What the task asks: What you return should match the material below line for line, except that no image appears in it.

Provided data:
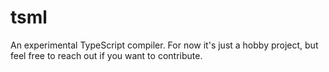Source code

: # tsml

An experimental TypeScript compiler. For now it's just a hobby project, but feel free to reach out if you want to contribute.
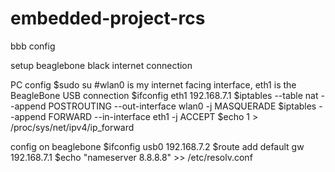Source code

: # embedded-project-rcs

bbb config

setup beaglebone black internet connection

PC config
$sudo su
#wlan0 is my internet facing interface, eth1 is the BeagleBone USB connection
$ifconfig eth1 192.168.7.1
$iptables --table nat --append POSTROUTING --out-interface wlan0 -j MASQUERADE
$iptables --append FORWARD --in-interface eth1 -j ACCEPT
$echo 1 > /proc/sys/net/ipv4/ip_forward


config on beaglebone
$ifconfig usb0 192.168.7.2
$route add default gw 192.168.7.1
$echo "nameserver 8.8.8.8" >> /etc/resolv.conf

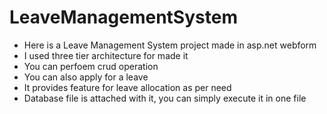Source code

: # LeaveManagementSystem
<ul>
  <li>Here is a Leave Management System project made in asp.net webform</li>
  <li>I used three tier architecture for made it</li>
  <li>You can perfoem crud operation</li>
  <li>You can also apply for a leave</li>
  <li>It provides feature for leave allocation as per need</li>
  <li>Database file is attached with it, you can simply execute it in one file</li>
  </ul>
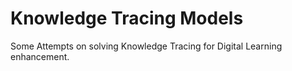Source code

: # Knowledge Tracing Models


Some Attempts on solving Knowledge Tracing for Digital Learning enhancement.
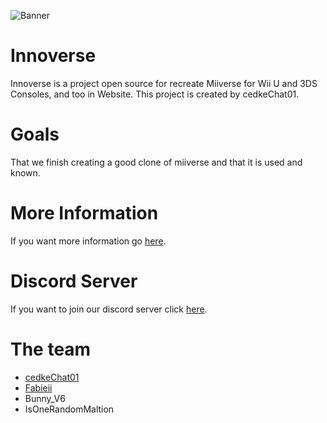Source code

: ![Banner](http://innoverse.alwaysdata.net/img/text-logo2.png)

# Innoverse
Innoverse is a project open source for recreate Miiverse for Wii U and 3DS Consoles, and too in Website.
This project is created by cedkeChat01.

# Goals
That we finish creating a good clone of miiverse and that it is used and known.

# More Information
If you want more information go [here](https://github.com/InnoverseTeam/Innoverse/blob/main/MORE.md).

# Discord Server
If you want to join our discord server click [here](https://discord.gg/caSHajnf).

# The team
- [cedkeChat01](https://github/00cedke/)
- [Fabieii](https://github.com/Fabieii)
- Bunny_V6
- IsOneRandomMaltion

Exercise solution:
Source code

: # tsml

An experimental TypeScript compiler. For now it's just a hobby project, but feel free to reach out if you want to contribute.
Source code

: # embedded-project-rcs

bbb config

setup beaglebone black internet connection

PC config
$sudo su
#wlan0 is my internet facing interface, eth1 is the BeagleBone USB connection
$ifconfig eth1 192.168.7.1
$iptables --table nat --append POSTROUTING --out-interface wlan0 -j MASQUERADE
$iptables --append FORWARD --in-interface eth1 -j ACCEPT
$echo 1 > /proc/sys/net/ipv4/ip_forward


config on beaglebone
$ifconfig usb0 192.168.7.2
$route add default gw 192.168.7.1
$echo "nameserver 8.8.8.8" >> /etc/resolv.conf

Source code

: # LeaveManagementSystem
<ul>
  <li>Here is a Leave Management System project made in asp.net webform</li>
  <li>I used three tier architecture for made it</li>
  <li>You can perfoem crud operation</li>
  <li>You can also apply for a leave</li>
  <li>It provides feature for leave allocation as per need</li>
  <li>Database file is attached with it, you can simply execute it in one file</li>
  </ul>
Source code

: # Knowledge Tracing Models


Some Attempts on solving Knowledge Tracing for Digital Learning enhancement.
Source code

: ![Banner](http://innoverse.alwaysdata.net/img/text-logo2.png)

# Innoverse
Innoverse is a project open source for recreate Miiverse for Wii U and 3DS Consoles, and too in Website.
This project is created by cedkeChat01.

# Goals
That we finish creating a good clone of miiverse and that it is used and known.

# More Information
If you want more information go [here](https://github.com/InnoverseTeam/Innoverse/blob/main/MORE.md).

# Discord Server
If you want to join our discord server click [here](https://discord.gg/caSHajnf).

# The team
- [cedkeChat01](https://github/00cedke/)
- [Fabieii](https://github.com/Fabieii)
- Bunny_V6
- IsOneRandomMaltion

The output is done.